WHAT THE EXERCISE ASKS
Word for word, transcribe all of the records.

DATA UNDER STUDY
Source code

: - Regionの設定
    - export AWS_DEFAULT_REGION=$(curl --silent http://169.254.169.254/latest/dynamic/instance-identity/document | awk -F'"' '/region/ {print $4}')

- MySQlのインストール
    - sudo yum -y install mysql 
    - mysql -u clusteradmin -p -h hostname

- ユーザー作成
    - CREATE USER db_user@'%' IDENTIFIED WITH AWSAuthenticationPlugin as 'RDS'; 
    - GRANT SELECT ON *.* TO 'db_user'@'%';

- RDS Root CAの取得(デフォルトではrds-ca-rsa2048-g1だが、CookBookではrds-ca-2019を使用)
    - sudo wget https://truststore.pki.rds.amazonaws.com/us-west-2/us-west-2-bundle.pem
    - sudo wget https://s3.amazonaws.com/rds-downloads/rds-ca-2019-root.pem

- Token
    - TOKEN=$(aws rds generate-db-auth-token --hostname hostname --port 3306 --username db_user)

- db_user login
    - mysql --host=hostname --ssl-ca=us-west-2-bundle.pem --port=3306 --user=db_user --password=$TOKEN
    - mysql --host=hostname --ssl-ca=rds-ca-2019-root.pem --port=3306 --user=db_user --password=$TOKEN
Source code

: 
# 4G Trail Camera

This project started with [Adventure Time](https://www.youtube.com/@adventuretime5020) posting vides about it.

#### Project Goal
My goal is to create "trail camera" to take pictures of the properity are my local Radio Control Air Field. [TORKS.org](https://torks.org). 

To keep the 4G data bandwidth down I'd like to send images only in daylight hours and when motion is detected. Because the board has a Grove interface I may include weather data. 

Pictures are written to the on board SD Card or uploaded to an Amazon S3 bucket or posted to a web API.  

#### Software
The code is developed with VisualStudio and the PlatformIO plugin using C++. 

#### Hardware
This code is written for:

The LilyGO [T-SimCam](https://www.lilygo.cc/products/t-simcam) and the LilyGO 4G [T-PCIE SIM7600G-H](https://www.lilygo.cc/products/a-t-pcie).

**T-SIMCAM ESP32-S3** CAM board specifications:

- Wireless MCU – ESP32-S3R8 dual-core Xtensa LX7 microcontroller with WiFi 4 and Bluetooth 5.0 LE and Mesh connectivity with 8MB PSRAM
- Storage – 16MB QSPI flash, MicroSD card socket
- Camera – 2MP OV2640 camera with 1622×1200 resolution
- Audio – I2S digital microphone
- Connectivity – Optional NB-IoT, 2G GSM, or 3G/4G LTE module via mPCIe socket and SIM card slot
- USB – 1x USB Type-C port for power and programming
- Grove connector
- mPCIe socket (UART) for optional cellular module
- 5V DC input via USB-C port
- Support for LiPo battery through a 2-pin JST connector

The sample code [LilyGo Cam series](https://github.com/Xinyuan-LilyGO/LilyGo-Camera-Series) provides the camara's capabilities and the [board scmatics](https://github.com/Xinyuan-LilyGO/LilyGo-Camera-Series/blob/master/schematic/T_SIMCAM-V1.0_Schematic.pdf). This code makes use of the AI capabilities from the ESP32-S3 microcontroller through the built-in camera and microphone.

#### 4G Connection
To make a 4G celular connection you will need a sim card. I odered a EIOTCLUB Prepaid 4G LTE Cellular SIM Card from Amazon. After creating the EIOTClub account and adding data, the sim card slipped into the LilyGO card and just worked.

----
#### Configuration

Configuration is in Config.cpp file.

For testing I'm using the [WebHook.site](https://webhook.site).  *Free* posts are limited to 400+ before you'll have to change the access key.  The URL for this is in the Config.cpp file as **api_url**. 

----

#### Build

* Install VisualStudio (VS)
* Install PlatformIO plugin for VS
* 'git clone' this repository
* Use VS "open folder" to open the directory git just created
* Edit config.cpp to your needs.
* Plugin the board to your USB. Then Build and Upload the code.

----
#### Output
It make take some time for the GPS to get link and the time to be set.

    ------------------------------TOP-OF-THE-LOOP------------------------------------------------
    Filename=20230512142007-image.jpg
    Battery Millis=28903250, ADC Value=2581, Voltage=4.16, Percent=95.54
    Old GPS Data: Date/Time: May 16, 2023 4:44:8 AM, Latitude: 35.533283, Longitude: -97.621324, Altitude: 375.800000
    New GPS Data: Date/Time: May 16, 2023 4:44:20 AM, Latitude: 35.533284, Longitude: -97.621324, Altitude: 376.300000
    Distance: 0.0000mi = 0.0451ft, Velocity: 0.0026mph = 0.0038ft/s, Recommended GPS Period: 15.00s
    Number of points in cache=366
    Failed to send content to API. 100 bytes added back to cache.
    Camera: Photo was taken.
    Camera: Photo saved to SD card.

THE COMPLETED TASK
Source code

: - Regionの設定
    - export AWS_DEFAULT_REGION=$(curl --silent http://169.254.169.254/latest/dynamic/instance-identity/document | awk -F'"' '/region/ {print $4}')

- MySQlのインストール
    - sudo yum -y install mysql 
    - mysql -u clusteradmin -p -h hostname

- ユーザー作成
    - CREATE USER db_user@'%' IDENTIFIED WITH AWSAuthenticationPlugin as 'RDS'; 
    - GRANT SELECT ON *.* TO 'db_user'@'%';

- RDS Root CAの取得(デフォルトではrds-ca-rsa2048-g1だが、CookBookではrds-ca-2019を使用)
    - sudo wget https://truststore.pki.rds.amazonaws.com/us-west-2/us-west-2-bundle.pem
    - sudo wget https://s3.amazonaws.com/rds-downloads/rds-ca-2019-root.pem

- Token
    - TOKEN=$(aws rds generate-db-auth-token --hostname hostname --port 3306 --username db_user)

- db_user login
    - mysql --host=hostname --ssl-ca=us-west-2-bundle.pem --port=3306 --user=db_user --password=$TOKEN
    - mysql --host=hostname --ssl-ca=rds-ca-2019-root.pem --port=3306 --user=db_user --password=$TOKEN
Source code

: 
# 4G Trail Camera

This project started with [Adventure Time](https://www.youtube.com/@adventuretime5020) posting vides about it.

#### Project Goal
My goal is to create "trail camera" to take pictures of the properity are my local Radio Control Air Field. [TORKS.org](https://torks.org). 

To keep the 4G data bandwidth down I'd like to send images only in daylight hours and when motion is detected. Because the board has a Grove interface I may include weather data. 

Pictures are written to the on board SD Card or uploaded to an Amazon S3 bucket or posted to a web API.  

#### Software
The code is developed with VisualStudio and the PlatformIO plugin using C++. 

#### Hardware
This code is written for:

The LilyGO [T-SimCam](https://www.lilygo.cc/products/t-simcam) and the LilyGO 4G [T-PCIE SIM7600G-H](https://www.lilygo.cc/products/a-t-pcie).

**T-SIMCAM ESP32-S3** CAM board specifications:

- Wireless MCU – ESP32-S3R8 dual-core Xtensa LX7 microcontroller with WiFi 4 and Bluetooth 5.0 LE and Mesh connectivity with 8MB PSRAM
- Storage – 16MB QSPI flash, MicroSD card socket
- Camera – 2MP OV2640 camera with 1622×1200 resolution
- Audio – I2S digital microphone
- Connectivity – Optional NB-IoT, 2G GSM, or 3G/4G LTE module via mPCIe socket and SIM card slot
- USB – 1x USB Type-C port for power and programming
- Grove connector
- mPCIe socket (UART) for optional cellular module
- 5V DC input via USB-C port
- Support for LiPo battery through a 2-pin JST connector

The sample code [LilyGo Cam series](https://github.com/Xinyuan-LilyGO/LilyGo-Camera-Series) provides the camara's capabilities and the [board scmatics](https://github.com/Xinyuan-LilyGO/LilyGo-Camera-Series/blob/master/schematic/T_SIMCAM-V1.0_Schematic.pdf). This code makes use of the AI capabilities from the ESP32-S3 microcontroller through the built-in camera and microphone.

#### 4G Connection
To make a 4G celular connection you will need a sim card. I odered a EIOTCLUB Prepaid 4G LTE Cellular SIM Card from Amazon. After creating the EIOTClub account and adding data, the sim card slipped into the LilyGO card and just worked.

----
#### Configuration

Configuration is in Config.cpp file.

For testing I'm using the [WebHook.site](https://webhook.site).  *Free* posts are limited to 400+ before you'll have to change the access key.  The URL for this is in the Config.cpp file as **api_url**. 

----

#### Build

* Install VisualStudio (VS)
* Install PlatformIO plugin for VS
* 'git clone' this repository
* Use VS "open folder" to open the directory git just created
* Edit config.cpp to your needs.
* Plugin the board to your USB. Then Build and Upload the code.

----
#### Output
It make take some time for the GPS to get link and the time to be set.

    ------------------------------TOP-OF-THE-LOOP------------------------------------------------
    Filename=20230512142007-image.jpg
    Battery Millis=28903250, ADC Value=2581, Voltage=4.16, Percent=95.54
    Old GPS Data: Date/Time: May 16, 2023 4:44:8 AM, Latitude: 35.533283, Longitude: -97.621324, Altitude: 375.800000
    New GPS Data: Date/Time: May 16, 2023 4:44:20 AM, Latitude: 35.533284, Longitude: -97.621324, Altitude: 376.300000
    Distance: 0.0000mi = 0.0451ft, Velocity: 0.0026mph = 0.0038ft/s, Recommended GPS Period: 15.00s
    Number of points in cache=366
    Failed to send content to API. 100 bytes added back to cache.
    Camera: Photo was taken.
    Camera: Photo saved to SD card.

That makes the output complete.